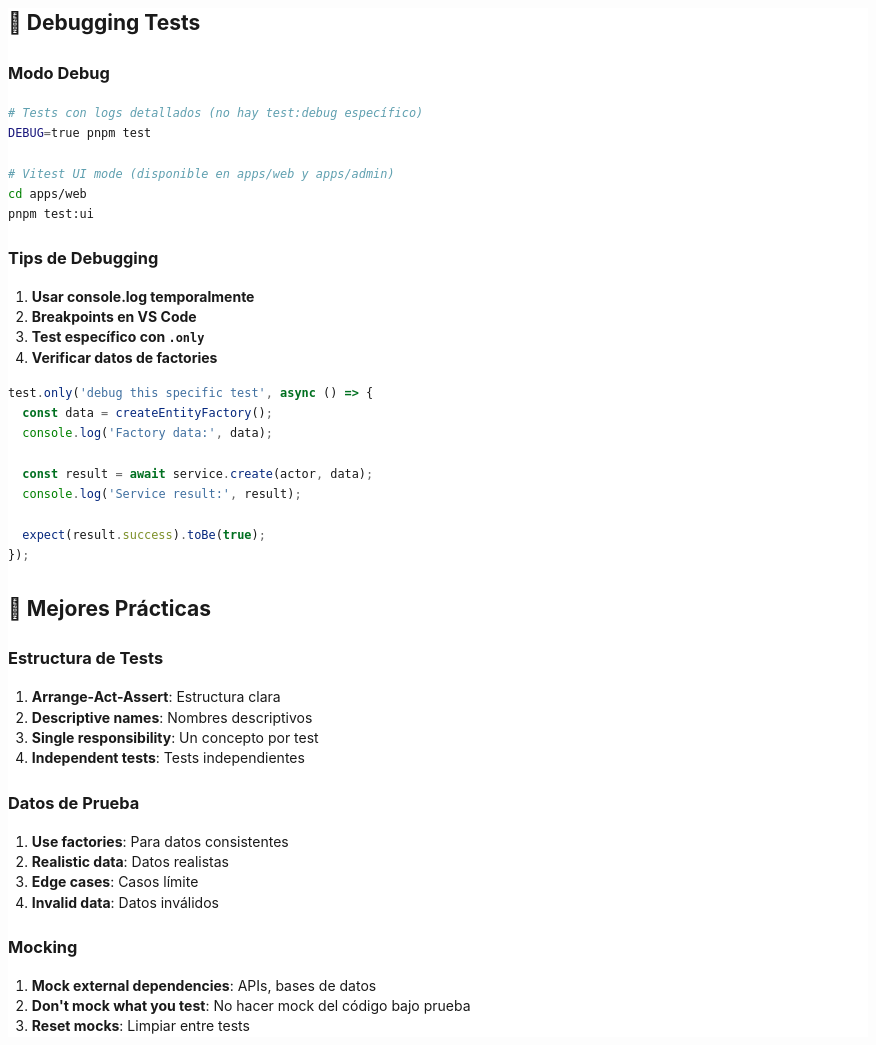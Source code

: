 ## 🐛 Debugging Tests

### Modo Debug

```bash
# Tests con logs detallados (no hay test:debug específico)
DEBUG=true pnpm test

# Vitest UI mode (disponible en apps/web y apps/admin)
cd apps/web
pnpm test:ui
```

### Tips de Debugging

1. **Usar console.log temporalmente**
2. **Breakpoints en VS Code**
3. **Test específico con `.only`**
4. **Verificar datos de factories**

```typescript
test.only('debug this specific test', async () => {
  const data = createEntityFactory();
  console.log('Factory data:', data);
  
  const result = await service.create(actor, data);
  console.log('Service result:', result);
  
  expect(result.success).toBe(true);
});
```

## 🎯 Mejores Prácticas

### Estructura de Tests

1. **Arrange-Act-Assert**: Estructura clara
2. **Descriptive names**: Nombres descriptivos
3. **Single responsibility**: Un concepto por test
4. **Independent tests**: Tests independientes

### Datos de Prueba

1. **Use factories**: Para datos consistentes
2. **Realistic data**: Datos realistas
3. **Edge cases**: Casos límite
4. **Invalid data**: Datos inválidos

### Mocking

1. **Mock external dependencies**: APIs, bases de datos
2. **Don't mock what you test**: No hacer mock del código bajo prueba
3. **Reset mocks**: Limpiar entre tests
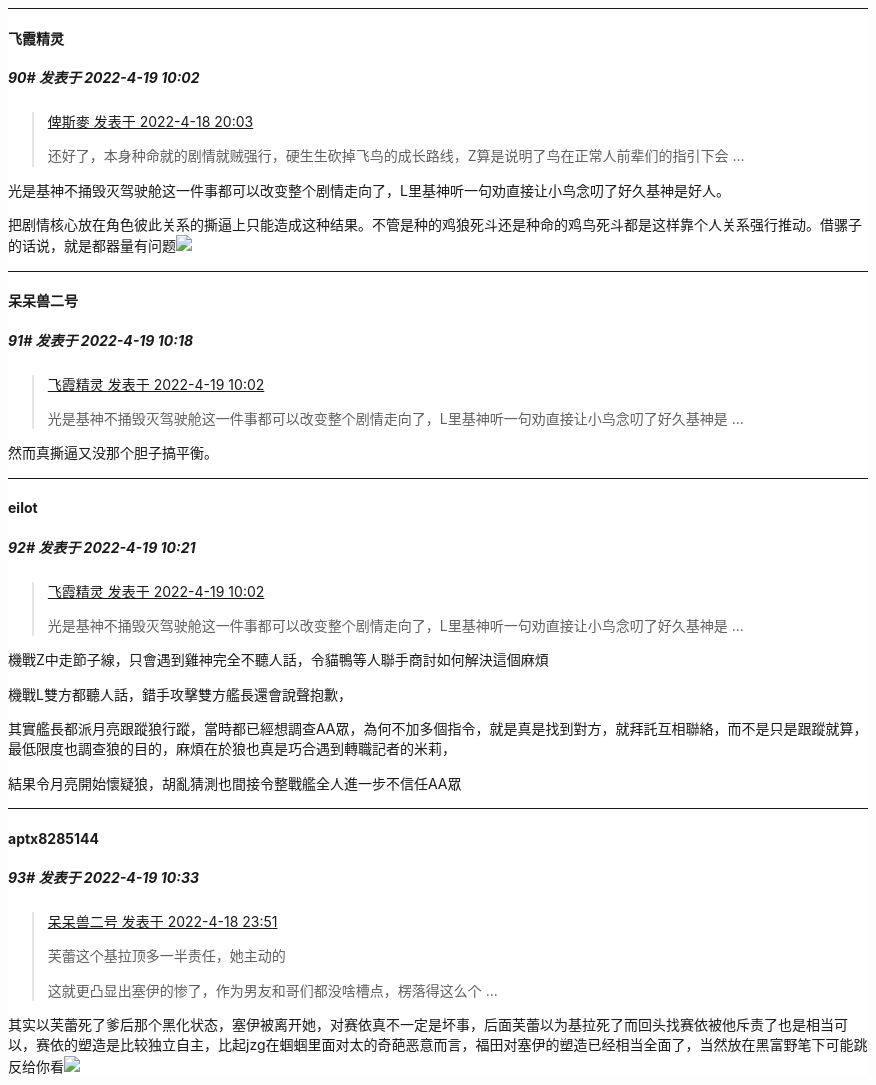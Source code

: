 

*****

####  飞霞精灵  
##### 90#       发表于 2022-4-19 10:02

<blockquote><a href="httphttps://bbs.saraba1st.com/2b/forum.php?mod=redirect&amp;goto=findpost&amp;pid=55498371&amp;ptid=2065085" target="_blank">俾斯麥 发表于 2022-4-18 20:03</a>

还好了，本身种命就的剧情就贼强行，硬生生砍掉飞鸟的成长路线，Z算是说明了鸟在正常人前辈们的指引下会 ...</blockquote>
光是基神不捅毁灭驾驶舱这一件事都可以改变整个剧情走向了，L里基神听一句劝直接让小鸟念叨了好久基神是好人。

把剧情核心放在角色彼此关系的撕逼上只能造成这种结果。不管是种的鸡狼死斗还是种命的鸡鸟死斗都是这样靠个人关系强行推动。借骡子的话说，就是都器量有问题<img src="https://static.saraba1st.com/image/smiley/face2017/067.png" referrerpolicy="no-referrer">



*****

####  呆呆兽二号  
##### 91#       发表于 2022-4-19 10:18

<blockquote><a href="httphttps://bbs.saraba1st.com/2b/forum.php?mod=redirect&amp;goto=findpost&amp;pid=55502535&amp;ptid=2065085" target="_blank">飞霞精灵 发表于 2022-4-19 10:02</a>

光是基神不捅毁灭驾驶舱这一件事都可以改变整个剧情走向了，L里基神听一句劝直接让小鸟念叨了好久基神是 ...</blockquote>
然而真撕逼又没那个胆子搞平衡。

*****

####  eilot  
##### 92#       发表于 2022-4-19 10:21

<blockquote><a href="httphttps://bbs.saraba1st.com/2b/forum.php?mod=redirect&amp;goto=findpost&amp;pid=55502535&amp;ptid=2065085" target="_blank">飞霞精灵 发表于 2022-4-19 10:02</a>

光是基神不捅毁灭驾驶舱这一件事都可以改变整个剧情走向了，L里基神听一句劝直接让小鸟念叨了好久基神是 ...</blockquote>
機戰Z中走節子線，只會遇到雞神完全不聽人話，令貓鴨等人聯手商討如何解決這個麻煩

機戰L雙方都聽人話，錯手攻擊雙方艦長還會說聲抱歉，

其實艦長都派月亮跟蹤狼行蹤，當時都已經想調查AA眾，為何不加多個指令，就是真是找到對方，就拜託互相聯絡，而不是只是跟蹤就算，最低限度也調查狼的目的，麻煩在於狼也真是巧合遇到轉職記者的米莉，

結果令月亮開始懷疑狼，胡亂猜測也間接令整戰艦全人進一步不信任AA眾



*****

####  aptx8285144  
##### 93#       发表于 2022-4-19 10:33

<blockquote><a href="httphttps://bbs.saraba1st.com/2b/forum.php?mod=redirect&amp;goto=findpost&amp;pid=55500435&amp;ptid=2065085" target="_blank">呆呆兽二号 发表于 2022-4-18 23:51</a>

芙蕾这个基拉顶多一半责任，她主动的

这就更凸显出塞伊的惨了，作为男友和哥们都没啥槽点，楞落得这么个 ...</blockquote>
其实以芙蕾死了爹后那个黑化状态，塞伊被离开她，对赛依真不一定是坏事，后面芙蕾以为基拉死了而回头找赛依被他斥责了也是相当可以，赛依的塑造是比较独立自主，比起jzg在蝈蝈里面对太的奇葩恶意而言，福田对塞伊的塑造已经相当全面了，当然放在黑富野笔下可能跳反给你看<img src="https://static.saraba1st.com/image/smiley/face2017/067.png" referrerpolicy="no-referrer">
....
> _Task directions_
Would you retype exactly the lines above, from the line with "2. **Descriptive names**: Nombres" to the line with "2. **Don't mock", with both end lines kept and nothing more?

> _Exercise result_
2. **Descriptive names**: Nombres descriptivos
3. **Single responsibility**: Un concepto por test
4. **Independent tests**: Tests independientes

### Datos de Prueba

1. **Use factories**: Para datos consistentes
2. **Realistic data**: Datos realistas
3. **Edge cases**: Casos límite
4. **Invalid data**: Datos inválidos

### Mocking

1. **Mock external dependencies**: APIs, bases de datos
2. **Don't mock what you test**: No hacer mock del código bajo prueba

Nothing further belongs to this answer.